Por fim, pacientes com facetas, próteses fixas ou removíveis e aparelhos ortodônticos não devem ingerir alimentos duros e pegajosos. A orientação é buscar por receitas parecidas, sem incluir o caramelo. “Dependendo do acidente, é possível haver danos irreversíveis aos dispositivos, que podem ser arrancados da boca por ficarem grudados ao doce.
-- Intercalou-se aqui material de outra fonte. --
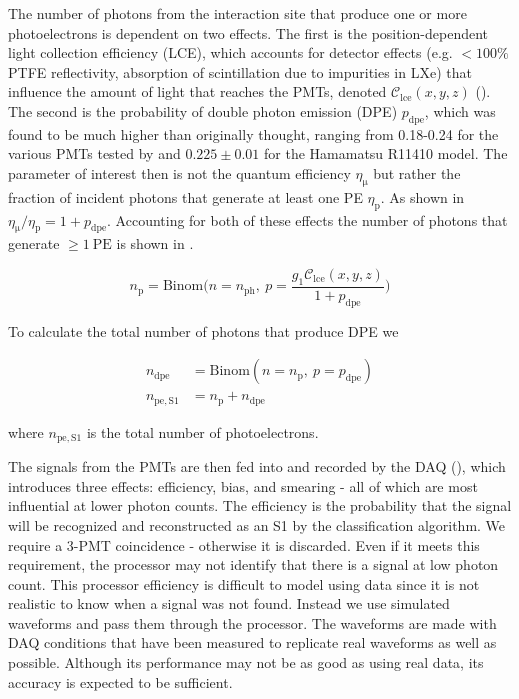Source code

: The number of photons from the interaction site that produce one or more photoelectrons is dependent on two effects.  The first is
the position-dependent light collection efficiency (LCE), which accounts for detector effects (e.g. $<100\%$ PTFE reflectivity,
absorption of
scintillation due to impurities in LXe) that influence the amount of light that reaches the PMTs, denoted $\mathcal{C}_{\mathrm{lce}}(x, y, z)$
().  The second is the probability of double photon emission (DPE) $p_{\mathrm{dpe}}$, which was found
to be much higher than originally thought, ranging from 0.18-0.24 for the various PMTs tested by  and $0.225 \pm 0.01$
for the Hamamatsu R11410 model.  The parameter of interest then is not the quantum efficiency $\eta_{\mathrm{\mu}}$ but rather the
fraction of incident photons that generate at least one PE $\eta_{\mathrm{p}}$.  As shown in 
$\eta_{\mathrm{\mu}} / \eta_{\mathrm{p}} = 1 + p_{\mathrm{dpe}}$.  Accounting for both of these effects the number of photons that
generate $\geq 1\ \mathrm{PE}$ is shown in .

\begin{equation}
n_{\mathrm{p}} = \mathrm{Binom} \bigg( n = n_{\mathrm{ph}},\ p = \frac{g_1 \mathcal{C}_{\mathrm{lce}}(x, y, z)}{1 + p_{\mathrm{dpe}}} \bigg)
\label{eq:er_nr_calibrations_parameter_determ_det_phys_npe}
\end{equation}

To calculate the total number of photons that produce DPE we

\begin{equation}
\begin{aligned}
n_{\mathrm{dpe}} &= \mathrm{Binom} (n = n_{\mathrm{p}},\ p = p_{\mathrm{dpe}} ) \\
n_{\mathrm{pe,S1}} &= n_{\mathrm{p}} + n_{\mathrm{dpe}}
\end{aligned}
\end{equation}

\noindent where $n_{\mathrm{pe,S1}}$ is the total number of photoelectrons.

The signals from the PMTs are then fed into and recorded by the DAQ (), which introduces three effects:
efficiency, bias, and smearing - all of which are most influential at lower photon counts.  The efficiency is the probability that the
signal will be recognized and reconstructed as an S1 by the
classification algorithm.  We require a 3-PMT coincidence - otherwise it is discarded.  Even if it meets this requirement, the processor
may not identify that there is a signal at low photon count.  This processor efficiency is difficult to model using data since it is
not realistic to know when a signal was not found.  Instead we use simulated waveforms and pass them through the processor.  The
waveforms are made with DAQ conditions that have been measured to replicate real waveforms as well as possible.  Although its performance
may not be as good as using real data, its accuracy is expected to be sufficient.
Além disso, ao serem danificados, eles podem provocar lesões na cavidade oral”, alertou o conselho.

Anestesias em estúdios de tatuagens estão proibidas

O Conselho Federal de Medicina (CFM) proibiu a utilização de anestesia para a realização de tatuagens, “independentemente da extensão ou localização” do desenho. Os médicos estão vedados de fazer tanto anestesia geral como local, e também sedação.

A resolução foi publicada no Diário Oficial da União desta segunda-feira (28) e libera o uso de anestesias apenas em “procedimentos anestésicos destinados a viabilizar a tatuagem com indicação médica para reconstrução“, como a pigmentação da aréola após cirurgia de retirada das mamas, em mulheres que passaram por tratamento de câncer de mama.

Mesmo nessas situações, o CFM determina que o procedimento deve ocorrer em ambiente de saúde “com infraestrutura adequada, incluindo avaliação pré-anestésica, monitoramento contínuo, equipamentos de suporte à vida e equipe treinada para intercorrências”

A resolução considera o crescimento recente da participação de médicos, em especial anestesiologistas, na administração de agentes anestésicos para facilitar a realização de tatuagens extensas ou em áreas sensíveis, de acordo com o conselheiro Diogo Sampaio, relator da medida.

“A participação médica nesses contextos, especialmente envolvendo sedação profunda ou anestesia geral para a realização de tatuagens, configura um cenário preocupante, pois não existe evidência clara de segurança dos pacientes e à saúde pública. Ao viabilizar a execução de tatuagens de grande extensão corporal, que seriam intoleráveis sem suporte anestésico, a prática eleva demasiadamente o risco de absorção sistêmica dos pigmentos, metais pesados (cádmio, níquel, chumbo e cromo) e outros componentes das tintas”, explica.

A decisão do CFM recebeu o apoio da Sociedade Brasileira de Anestesiologia (SBA). Em nota, a entidade destacou que “o uso de técnicas anestésicas, mesmo em situações consideradas simples ou estéticas, envolve riscos que exigem preparo, ambiente apropriado e protocolos rigorosos de segurança.”